普段の学びも感じてもらって、安心してもらえるように(4)
「はい、では、お互いに感想を読み合わせしましょう。グループの全員で読み合わせるから、順番は誰からでもいいよ。では始めてください。」
学習参観の当日、子ども達は既に机をグループの形にくっつけて、
4・5人ずつの島になっている。
そのため教室の中をおうちの人が動きまわりやすく、
子どもたちが感想を読んだり、友達の話に耳を傾けたりする学習の様子を、
近くまで寄って見やすい配置になっている。
改めて僕はこの参観授業に、感嘆せざる得なかった。
ここまで考えられていたのかと。
子どもたちが、学びに前向きになりやすい題材を選び、
事前の読み聞かせ会で、子ども達の中にある見通しの持てなさを取り除く。
その上で、子どもたち同士で感想を共有させることで、
学習中ただ、じーっと聞いているだけの時間を大きく減らして、
同じ読み聞かせ会で共有していた時間への思いを、
ミックスアップさせるように共感を深めていき、
子ども達の話し合いが和気あいあいとしたものになっていく。
そうした子ども側の視点だけでなく、それを活動として小グループにすることで、
格子状に並んで授業を受ける時には、
一番後ろで立ったまま動かずに参観することしかできなかった保護者は、
自分の子どもの近くまで行って、活動の様子にじっくりと触れ合うことが出来る。
また、そうして保護者が近くまで来て自分たちのグループの話し合いを聞きに来ることで、
子ども達は、やる気を出して張り切って話し合いに参加しようという気持ちが上がり、
グループでの話し合いは、話すことも聞くことも、より活発して、頑張っている様子が伝わるものになっていく。
そうなると教師はというと、事前の準備としても、ほとんど準備の必要はないが、
かといって見通しの不安な授業にもならない。
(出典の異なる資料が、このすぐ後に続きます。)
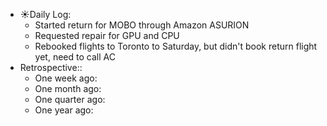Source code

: - ☀️Daily Log:
    - Started return for MOBO through Amazon ASURION
    - Requested repair for GPU and CPU
    - Rebooked flights to Toronto to Saturday, but didn't book return flight yet, need to call AC
- Retrospective::
    - One week ago:
    - One month ago:
    - One quarter ago:
    - One year ago:
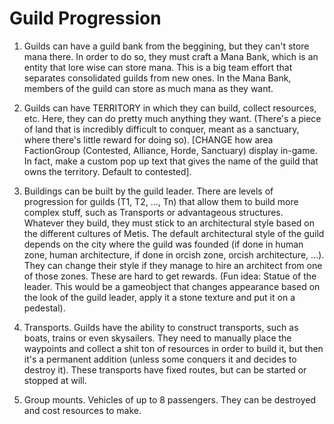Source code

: # Guild Progression

1. Guilds can have a guild bank from the beggining, but they can't store mana there. In order to do so, they must craft a Mana Bank, which is an entity that lore wise can store mana. This is a big team effort that separates consolidated guilds from new ones. In the Mana Bank, members of the guild can store as much mana as they want.

2. Guilds can have TERRITORY in which they can build, collect resources, etc. Here, they can do pretty much anything they want. (There's a piece of land that is incredibly difficult to conquer, meant as a sanctuary, where there's little reward for doing so). [CHANGE how area FactionGroup (Contested, Alliance, Horde, Sanctuary) display in-game. In fact, make a custom pop up text that gives the name of the guild that owns the territory. Default to contested].

3. Buildings can be built by the guild leader. There are levels of progression for guilds (T1, T2, ..., Tn) that allow them to build more complex stuff, such as Transports or advantageous structures. Whatever they build, they must stick to an architectural style based on the different cultures of Metis. The default architectural style of the guild depends on the city where the guild was founded (if done in human zone, human architecture, if done in orcish zone, orcish architecture, ...). They can change their style if they manage to hire an architect from one of those zones. These are hard to get rewards. (Fun idea: Statue of the leader. This would be a gameobject that changes appearance based on the look of the guild leader, apply it a stone texture and put it on a pedestal).

4. Transports. Guilds have the ability to construct transports, such as boats, trains or even skysailers. They need to manually place the waypoints and collect a shit ton of resources in order to build it, but then it's a permanent addition (unless some conquers it and decides to destroy it). These transports have fixed routes, but can be started or stopped at will.

5. Group mounts. Vehicles of up to 8 passengers. They can be destroyed and cost resources to make.
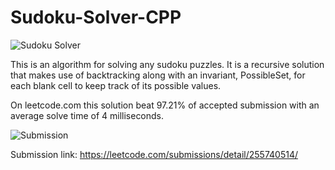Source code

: # Sudoku-Solver-CPP

![Sudoku Solver](https://files.catbox.moe/4msa8b.png)

This is an algorithm for solving any sudoku puzzles. 
It is a recursive solution that makes use of backtracking along with an
invariant, PossibleSet, for each blank cell to keep track of its possible values.

On leetcode.com this solution beat 97.21% of accepted submission with an average
solve time of 4 milliseconds.

![Submission](https://files.catbox.moe/83topq.png)

Submission link: https://leetcode.com/submissions/detail/255740514/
子ども達の話し合いの様子を、
おうちの人と同じようにぐるぐる回りながら机間指導して、
残り時間を確認しながら、進行役に徹すればよい。
また、机間指導をしているときに、初めましての保護者の方たちに、
声をかけることが出来る。
「ぜひ近くでほめてあげてください。」
「とってもいい感想を書いているので、寄って聞いてあげてください。」
と直接促せることで、保護者の方とのご挨拶も参観中にできるのだ。
数か月前の参観で、子ども達のやりたい放題の状態と、
それにただじっと耐える子どもや教員の様子を、
目の当たりにしている保護者の視点から見ても、
子どもたちが新しい学年の区切りで、しっかりとリセットされて、
落ち着いて、楽しく学校で過ごせているのだと思ってもらうために、
いくつもの仕掛けがなされた凄い授業だったのだと気付き、
笑顔で話し合う子ども達と、その様子を子ども以上に嬉しそうに見ている保護者の方の表情を見て、
改めて僕は、「船長は、、、、スゲーな。」と思うのだった。